Non seulement Jésus guérit mais il ordonne à ses apôtres de faire de même après lui : « Il les envoya proclamer le Royaume de Dieu et faire des guérisons » (Lc 9, 2) ; « Proclamez que le Royaume des Cieux est tout proche. Guérissez les malades » (Mt 10, s.). Nous trouvons toujours les deux choses associées : proclamer l'Evangile et guérir les malades. L'homme a deux moyens pour tenter de surmonter ses maladies : la nature et la grâce. La « Nature » indique l'intelligence, la science, la médecine, la technique ; la « grâce » indique le recours direct à Dieu, à travers la foi, la prière et les sacrements.
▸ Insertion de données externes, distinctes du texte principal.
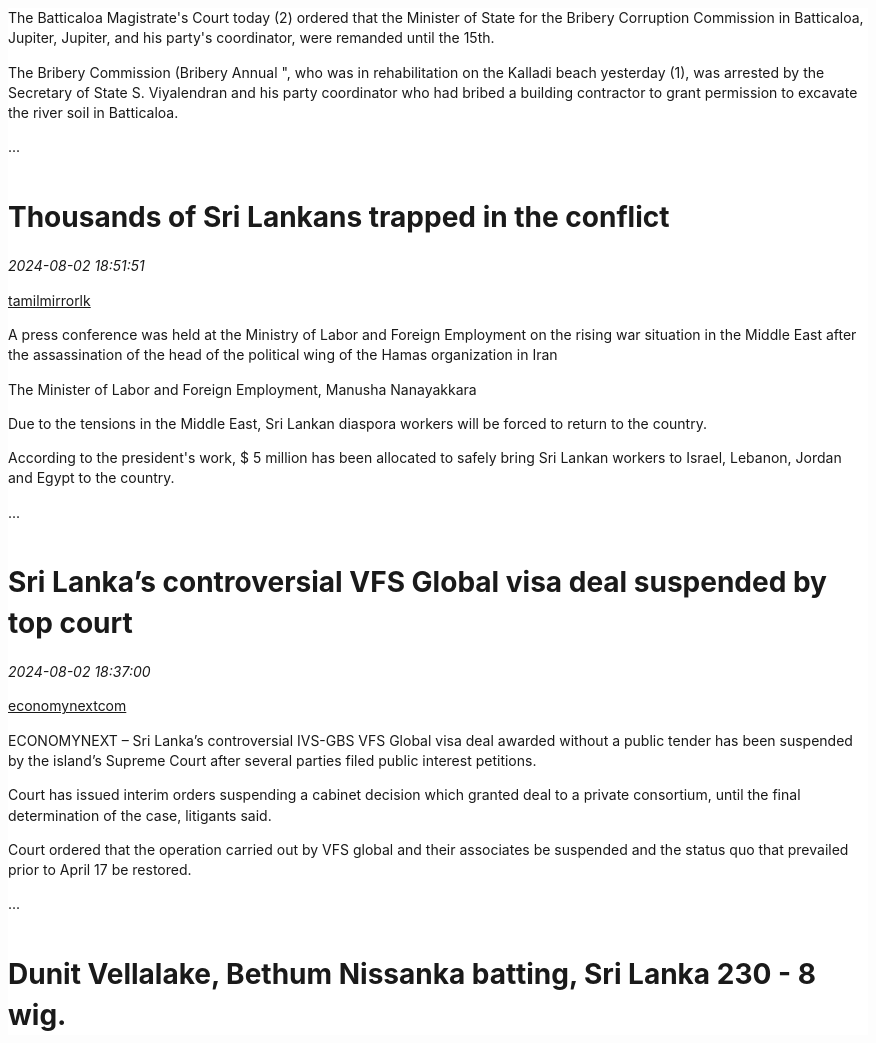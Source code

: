 The Batticaloa Magistrate's Court today (2) ordered that the Minister of State for the Bribery Corruption Commission in Batticaloa, Jupiter, Jupiter, and his party's coordinator, were remanded until the 15th.

The Bribery Commission (Bribery Annual ", who was in rehabilitation on the Kalladi beach yesterday (1), was arrested by the Secretary of State S. Viyalendran and his party coordinator who had bribed a building contractor to grant permission to excavate the river soil in Batticaloa.

...



# Thousands of Sri Lankans trapped in the conflict

*2024-08-02 18:51:51*

[tamilmirrorlk](https://www.tamilmirror.lk/செய்திகள்/மோதல்-வலயத்தில்-சிக்கியுள்ள-ஆயிரக்கணக்கான-இலங்கையர்கள்/175-341474)

A press conference was held at the Ministry of Labor and Foreign Employment on the rising war situation in the Middle East after the assassination of the head of the political wing of the Hamas organization in Iran

The Minister of Labor and Foreign Employment, Manusha Nanayakkara

Due to the tensions in the Middle East, Sri Lankan diaspora workers will be forced to return to the country.

According to the president's work, $ 5 million has been allocated to safely bring Sri Lankan workers to Israel, Lebanon, Jordan and Egypt to the country.

...



# Sri Lanka’s controversial VFS Global visa deal suspended by top court

*2024-08-02 18:37:00*

[economynextcom](https://economynext.com/sri-lankas-controversial-vfs-global-visa-deal-suspended-by-top-court-175093/)

ECONOMYNEXT – Sri Lanka’s controversial IVS-GBS VFS Global visa deal awarded without a public tender has been suspended by the island’s Supreme Court after several parties filed public interest petitions.

Court has issued interim orders suspending a cabinet decision which granted deal to a private consortium, until the final determination of the case, litigants said.

Court ordered that the operation carried out by VFS global and their associates be suspended and the status quo that prevailed prior to April 17 be restored.

...



# Dunit Vellalake, Bethum Nissanka batting, Sri Lanka 230 - 8 wig.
Ces derniers sont les moyens que l'Eglise a à sa disposition pour « guérir les malades ».

Le mal commence lorsque l'on tente une troisième voie : la voie de la magie, celle qui se base sur des prétendus pouvoirs occultes de la personne, qui ne sont basés ni sur la science ni sur la foi. Dans ce cas, ou bien il s'agit de charlatanisme pur et d'un bluff, ou, pire, de l'action de l'ennemi de Dieu. Il n'est pas difficile de faire la différence entre un vrai charisme de guérison et sa contrefaçon dans la magie. Dans le premier cas, la personne n'attribue jamais les résultats obtenus à des pouvoirs personnels, mais à Dieu ; dans le second cas, les personnes ne font qu'afficher leurs prétendus « pouvoirs extraordinaires ». Lorsqu'on lit par conséquent des annonces du type : Magicien Untel « réussit là où les autres échouent », « résout des problèmes en tout genre », « a des pouvoirs extraordinaires reconnus », « chasse les démons, éloigne le mauvais sort », il n'y a pas le moindre doute à avoir : il s'agit d'une escroquerie. Jésus disait que l'on chasse les démons « avec le jeûne et la prière », et non en soutirant de l'argent aux personnes !

Mais nous devons nous poser une autre question : ceux qui, malgré tout, ne guérissent pas ? Que faut-il penser ? Qu'ils n'ont pas une foi suffisamment grande, que Dieu ne les aime pas ? Si la persistance d'une maladie était le signe que la personne n'a pas assez de foi ou que Dieu ne l'aime pas, il faudrait conclure que les saints étaient ceux qui avaient le moins de foi et qui étaient les moins aimés de Dieu car certains d'entre eux ont passé leur vie entière au lit. Non, ce n'est pas cela. La puissance de Dieu ne se manifeste pas uniquement - en éliminant le mal, en guérissant physiquement - mais aussi en donnant la capacité, et parfois même la joie, de porter sa croix avec le Christ et de compléter ce qui manque à ses souffrances. Le Christ a également racheté la souffrance et la mort. Celle-ci n'est plus le signe du péché, de la participation à la faute d'Adam, mais c'est un instrument de rédemption.